The 2019 transitional constitution of Sudan guarantees freedom of religion and omits reference to sharia as a source of law, unlike the 2005 constitution of Sudan's deposed president Omar al-Bashir whose government had criminalized apostasy and blasphemy against Islam. Bashir's government had also targeted Shia Muslims and those engaging in proselytization to faiths other than Islam. Christians had also faced restrictions in matters of religious freedom.

Apostasy from Islam was decriminalized in July 2020, whereas previously those found guilty of apostasy could face the death penalty. In September 2020, the interim government established the separation of religion and state.

== Religious demographics ==
The country has an area of 967500 sqmi and a population of 40.2 million. Demographic data are estimates. Two-thirds to three-fourths of the population live in the 15 states of the north, and are generally from Arabic speakers. The remaining one-fourth to one-third of the population live in the south, and are primarily Nilotic peoples. An estimated 70 percent of the population is Muslim. Islam predominates in the north. Almost all Muslims are Sunni, although there are significant distinctions between followers of different Sunni traditions (particularly among Sufi brotherhoods).

An estimated 25 percent of the population holds traditional indigenous beliefs (animism), which are prevalent in rural areas throughout the country. Some animists have been baptized but do not identify themselves as Christians, or they combine Christian and animist practices. Christians are the third largest religious group, traditionally concentrated in the south and the Nuba Mountains. Widespread displacement and migration during the long civil war increased the population of Christians living in the north. While many Christians have returned to the south, Khartoum still has a significant Christian population. The Roman Catholic Church of Sudan and the Episcopal Churches of Sudan estimate they have six million and five million baptized followers, respectively, although active churchgoers are far fewer.
The Presbyterian Church in Sudan is the third largest denomination in Sudan.

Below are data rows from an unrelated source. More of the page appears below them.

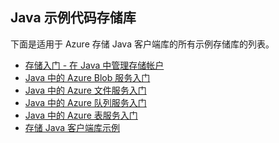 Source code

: ## Java 示例代码存储库

下面是适用于 Azure 存储 Java 客户端库的所有示例存储库的列表。

* [存储入门 - 在 Java 中管理存储帐户](https://azure.microsoft.com/resources/samples/storage-java-manage-storage-accounts/)
* [Java 中的 Azure Blob 服务入门](https://azure.microsoft.com/resources/samples/storage-blob-java-getting-started/)
* [Java 中的 Azure 文件服务入门](https://azure.microsoft.com/resources/samples/storage-file-java-getting-started/)
* [Java 中的 Azure 队列服务入门](https://azure.microsoft.com/resources/samples/storage-queue-java-getting-started/)
* [Java 中的 Azure 表服务入门](https://azure.microsoft.com/resources/samples/storage-table-java-getting-started/)
* [存储 Java 客户端库示例](https://github.com/Azure/azure-storage-java/tree/master/microsoft-azure-storage-samples/src/com/microsoft/azure/storage)

<!---HONumber=Mooncake_0220_2017-->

There are small but long-established groups of Orthodox Christians (including Coptic Orthodox and Greek Orthodox) in Khartoum and other northern cities. There are also Ethiopian and Eritrean Orthodox communities in Khartoum and the east, largely made up of refugees and migrants. Other Christian groups with smaller followings include the Africa Inland Church, Armenian (Apostolic) Church, Sudan Church of Christ, Sudan Interior Church, Jehovah's Witnesses, Sudan Pentecostal Church, Sudan Evangelical Presbyterian Church (in the north), Presbyterian Church of the Sudan (in the south), and the Seventh-day Adventist Church of Sudan.

Religion plays a prominent role in a complex system of political alliances. Northern Muslims have dominated the political and economic system since independence in 1956. Since the signing of the Comprehensive Peace Agreement (CPA) in 2005, the GNU has appointed both Muslims and Christians to prominent executive positions. The dominant political power in Sudan, the National Congress Party (NCP), draws its support from conservative Arab Muslims in the north. Its previous incarnation, the National Islamic Front, ruled from 1989 to 1998. Northern opposition parties draw their support from Sufi brotherhoods: the Umma Party is closely connected with Arab followers of the Ansar sect, and the Democratic Unionist Party with the Khatmia sect. Opposition parties typically include non-Arab Muslims from the north, east, and Darfur. Following the civil war the Sudanese People's Liberation Movement (SPLM) became the dominant political power in the south, and is the main coalition partner with the ruling National Congress Party (NCP) in the GNU. The SPLM draws its support from Southern Christians, but regularly engages with Muslim opposition parties and rebel groups in Darfur and the east.

== Status ==
The INC provides for freedom of religion throughout the entire country, but disparities in the legal treatment of religious minorities exist between the north and south. The INC preserves Shari'a as a source of legislation in the north. The Constitution of Southern Sudan provides for freedom of religion, and other laws and policies of the GoSS contribute to the generally free practice of religion. The INC and the Constitution of Southern Sudan both deny recognition to any political party which discriminates on the basis of religion. There are no legal remedies to address constitutional violations of religious freedom by government or private individuals.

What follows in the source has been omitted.